All that is needed is an exact copy of the lines from the beginning of the data below through the line containing "尚、当サンプルは Econometrics Toolbox", minus the pictures.

• • • • •

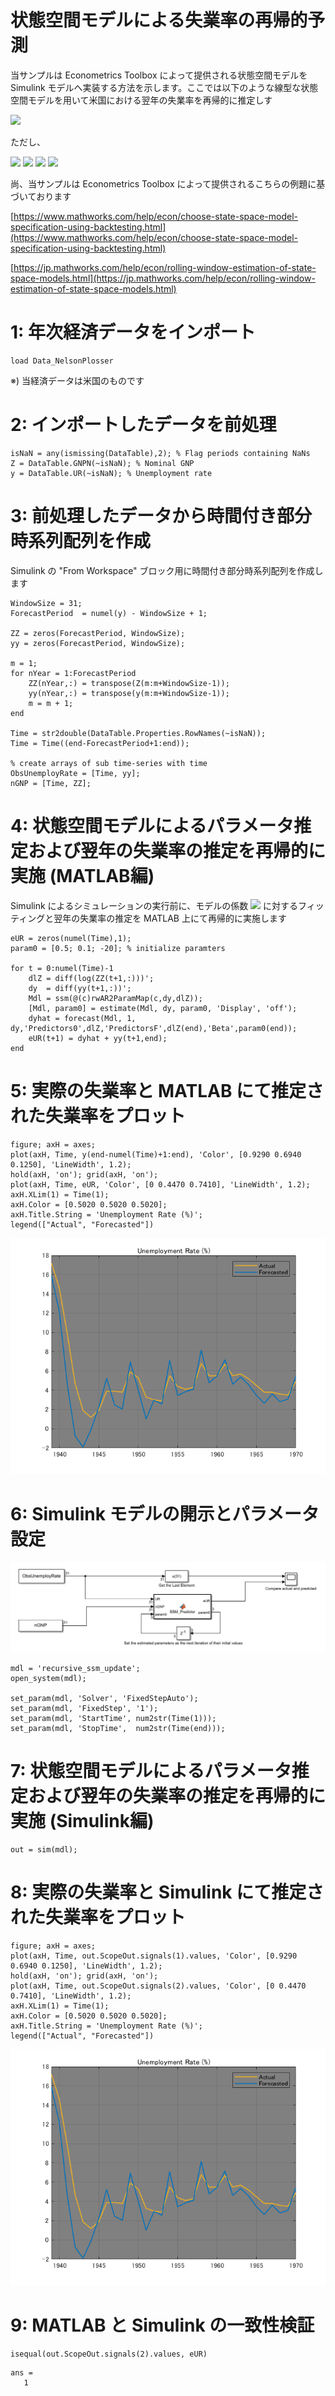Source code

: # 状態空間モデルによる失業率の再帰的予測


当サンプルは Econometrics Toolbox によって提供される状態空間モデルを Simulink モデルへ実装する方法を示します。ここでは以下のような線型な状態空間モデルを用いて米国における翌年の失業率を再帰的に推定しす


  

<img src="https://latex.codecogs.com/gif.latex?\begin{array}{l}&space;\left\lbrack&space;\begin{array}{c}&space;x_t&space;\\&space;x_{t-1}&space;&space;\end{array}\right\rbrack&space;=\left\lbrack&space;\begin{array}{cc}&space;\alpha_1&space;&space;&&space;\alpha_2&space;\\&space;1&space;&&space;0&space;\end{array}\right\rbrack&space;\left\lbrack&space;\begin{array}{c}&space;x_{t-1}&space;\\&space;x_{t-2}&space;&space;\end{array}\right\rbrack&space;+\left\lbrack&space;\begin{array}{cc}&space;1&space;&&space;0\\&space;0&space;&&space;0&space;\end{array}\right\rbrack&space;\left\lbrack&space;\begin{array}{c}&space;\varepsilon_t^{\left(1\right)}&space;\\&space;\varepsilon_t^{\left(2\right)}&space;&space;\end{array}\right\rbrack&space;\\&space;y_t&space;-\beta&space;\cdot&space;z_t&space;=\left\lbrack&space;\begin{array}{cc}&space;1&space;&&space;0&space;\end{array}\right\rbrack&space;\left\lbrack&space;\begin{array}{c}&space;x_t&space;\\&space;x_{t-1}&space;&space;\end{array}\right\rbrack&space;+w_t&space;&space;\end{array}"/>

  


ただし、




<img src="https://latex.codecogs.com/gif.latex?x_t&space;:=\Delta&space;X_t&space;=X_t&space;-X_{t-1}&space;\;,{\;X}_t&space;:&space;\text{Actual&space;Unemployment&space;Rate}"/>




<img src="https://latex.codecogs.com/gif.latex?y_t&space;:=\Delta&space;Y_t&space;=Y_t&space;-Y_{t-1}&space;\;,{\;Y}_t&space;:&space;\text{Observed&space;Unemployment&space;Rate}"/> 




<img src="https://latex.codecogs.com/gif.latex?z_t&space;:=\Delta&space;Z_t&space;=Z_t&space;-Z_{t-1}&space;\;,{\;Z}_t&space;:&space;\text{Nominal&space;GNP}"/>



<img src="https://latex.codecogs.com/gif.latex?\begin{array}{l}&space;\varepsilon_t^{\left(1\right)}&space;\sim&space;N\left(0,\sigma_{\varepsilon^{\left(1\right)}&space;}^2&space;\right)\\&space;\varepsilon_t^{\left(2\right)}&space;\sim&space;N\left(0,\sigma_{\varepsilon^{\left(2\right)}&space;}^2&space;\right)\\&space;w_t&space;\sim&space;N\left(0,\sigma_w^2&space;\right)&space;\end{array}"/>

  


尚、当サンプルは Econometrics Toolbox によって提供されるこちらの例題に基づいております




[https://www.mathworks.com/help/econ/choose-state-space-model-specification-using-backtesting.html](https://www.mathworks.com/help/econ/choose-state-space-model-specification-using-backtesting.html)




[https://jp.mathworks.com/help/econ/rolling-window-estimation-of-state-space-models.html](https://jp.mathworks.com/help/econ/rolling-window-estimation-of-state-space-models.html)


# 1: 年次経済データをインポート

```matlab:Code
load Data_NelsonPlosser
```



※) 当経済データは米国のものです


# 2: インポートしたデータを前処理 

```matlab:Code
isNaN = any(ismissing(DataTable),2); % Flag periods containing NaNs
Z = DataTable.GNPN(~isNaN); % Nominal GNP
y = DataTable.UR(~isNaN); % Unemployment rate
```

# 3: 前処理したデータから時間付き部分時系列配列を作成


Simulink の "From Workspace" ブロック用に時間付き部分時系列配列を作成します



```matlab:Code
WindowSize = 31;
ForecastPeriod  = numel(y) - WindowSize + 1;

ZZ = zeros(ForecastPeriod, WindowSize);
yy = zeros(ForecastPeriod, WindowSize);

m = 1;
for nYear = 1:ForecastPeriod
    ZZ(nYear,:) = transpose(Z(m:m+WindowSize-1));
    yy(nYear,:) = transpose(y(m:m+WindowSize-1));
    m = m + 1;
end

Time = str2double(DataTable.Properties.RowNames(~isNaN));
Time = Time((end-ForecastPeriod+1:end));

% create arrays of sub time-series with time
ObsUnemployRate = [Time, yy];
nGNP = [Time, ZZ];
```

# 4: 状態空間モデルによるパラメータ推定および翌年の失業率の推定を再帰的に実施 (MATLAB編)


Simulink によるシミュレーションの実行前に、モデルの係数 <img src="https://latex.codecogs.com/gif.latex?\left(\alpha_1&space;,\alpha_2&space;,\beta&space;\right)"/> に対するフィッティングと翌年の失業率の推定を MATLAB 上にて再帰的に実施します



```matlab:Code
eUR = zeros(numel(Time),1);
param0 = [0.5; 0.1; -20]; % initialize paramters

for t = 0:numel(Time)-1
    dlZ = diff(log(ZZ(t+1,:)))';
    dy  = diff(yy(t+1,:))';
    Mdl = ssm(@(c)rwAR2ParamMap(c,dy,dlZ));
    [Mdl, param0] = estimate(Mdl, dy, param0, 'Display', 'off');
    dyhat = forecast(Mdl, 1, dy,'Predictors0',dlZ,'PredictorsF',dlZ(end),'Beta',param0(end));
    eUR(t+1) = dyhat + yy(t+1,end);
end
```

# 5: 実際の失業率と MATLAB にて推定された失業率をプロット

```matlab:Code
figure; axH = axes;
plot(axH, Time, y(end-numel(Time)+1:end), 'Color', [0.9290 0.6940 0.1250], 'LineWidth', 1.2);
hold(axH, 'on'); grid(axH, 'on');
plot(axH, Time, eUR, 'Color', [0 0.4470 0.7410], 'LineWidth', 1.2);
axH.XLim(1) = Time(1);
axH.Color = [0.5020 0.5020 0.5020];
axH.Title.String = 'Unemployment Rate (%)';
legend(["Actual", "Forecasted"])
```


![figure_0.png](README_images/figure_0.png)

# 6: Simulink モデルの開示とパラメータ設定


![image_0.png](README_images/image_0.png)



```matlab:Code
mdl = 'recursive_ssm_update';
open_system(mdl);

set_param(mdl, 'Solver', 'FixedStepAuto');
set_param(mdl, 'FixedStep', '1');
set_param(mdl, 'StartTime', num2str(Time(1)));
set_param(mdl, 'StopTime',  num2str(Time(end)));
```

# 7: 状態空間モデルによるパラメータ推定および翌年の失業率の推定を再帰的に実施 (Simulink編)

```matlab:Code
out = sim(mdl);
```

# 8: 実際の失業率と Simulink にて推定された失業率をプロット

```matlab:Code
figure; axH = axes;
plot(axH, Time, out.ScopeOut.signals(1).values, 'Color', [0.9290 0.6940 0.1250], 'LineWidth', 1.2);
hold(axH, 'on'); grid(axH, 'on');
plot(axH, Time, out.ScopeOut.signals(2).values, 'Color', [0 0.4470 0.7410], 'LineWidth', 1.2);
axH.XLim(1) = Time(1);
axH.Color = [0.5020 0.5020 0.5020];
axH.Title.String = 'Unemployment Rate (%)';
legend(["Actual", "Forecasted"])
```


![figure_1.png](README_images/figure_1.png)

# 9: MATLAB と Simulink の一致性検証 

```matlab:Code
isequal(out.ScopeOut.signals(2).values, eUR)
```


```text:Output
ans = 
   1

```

• • • • •

Output for this exercise.
Source code

: # 状態空間モデルによる失業率の再帰的予測


当サンプルは Econometrics Toolbox によって提供される状態空間モデルを Simulink モデルへ実装する方法を示します。ここでは以下のような線型な状態空間モデルを用いて米国における翌年の失業率を再帰的に推定しす


  

<img src="https://latex.codecogs.com/gif.latex?\begin{array}{l}&space;\left\lbrack&space;\begin{array}{c}&space;x_t&space;\\&space;x_{t-1}&space;&space;\end{array}\right\rbrack&space;=\left\lbrack&space;\begin{array}{cc}&space;\alpha_1&space;&space;&&space;\alpha_2&space;\\&space;1&space;&&space;0&space;\end{array}\right\rbrack&space;\left\lbrack&space;\begin{array}{c}&space;x_{t-1}&space;\\&space;x_{t-2}&space;&space;\end{array}\right\rbrack&space;+\left\lbrack&space;\begin{array}{cc}&space;1&space;&&space;0\\&space;0&space;&&space;0&space;\end{array}\right\rbrack&space;\left\lbrack&space;\begin{array}{c}&space;\varepsilon_t^{\left(1\right)}&space;\\&space;\varepsilon_t^{\left(2\right)}&space;&space;\end{array}\right\rbrack&space;\\&space;y_t&space;-\beta&space;\cdot&space;z_t&space;=\left\lbrack&space;\begin{array}{cc}&space;1&space;&&space;0&space;\end{array}\right\rbrack&space;\left\lbrack&space;\begin{array}{c}&space;x_t&space;\\&space;x_{t-1}&space;&space;\end{array}\right\rbrack&space;+w_t&space;&space;\end{array}"/>

  


ただし、




<img src="https://latex.codecogs.com/gif.latex?x_t&space;:=\Delta&space;X_t&space;=X_t&space;-X_{t-1}&space;\;,{\;X}_t&space;:&space;\text{Actual&space;Unemployment&space;Rate}"/>




<img src="https://latex.codecogs.com/gif.latex?y_t&space;:=\Delta&space;Y_t&space;=Y_t&space;-Y_{t-1}&space;\;,{\;Y}_t&space;:&space;\text{Observed&space;Unemployment&space;Rate}"/> 




<img src="https://latex.codecogs.com/gif.latex?z_t&space;:=\Delta&space;Z_t&space;=Z_t&space;-Z_{t-1}&space;\;,{\;Z}_t&space;:&space;\text{Nominal&space;GNP}"/>



<img src="https://latex.codecogs.com/gif.latex?\begin{array}{l}&space;\varepsilon_t^{\left(1\right)}&space;\sim&space;N\left(0,\sigma_{\varepsilon^{\left(1\right)}&space;}^2&space;\right)\\&space;\varepsilon_t^{\left(2\right)}&space;\sim&space;N\left(0,\sigma_{\varepsilon^{\left(2\right)}&space;}^2&space;\right)\\&space;w_t&space;\sim&space;N\left(0,\sigma_w^2&space;\right)&space;\end{array}"/>

  


尚、当サンプルは Econometrics Toolbox によって提供されるこちらの例題に基づいております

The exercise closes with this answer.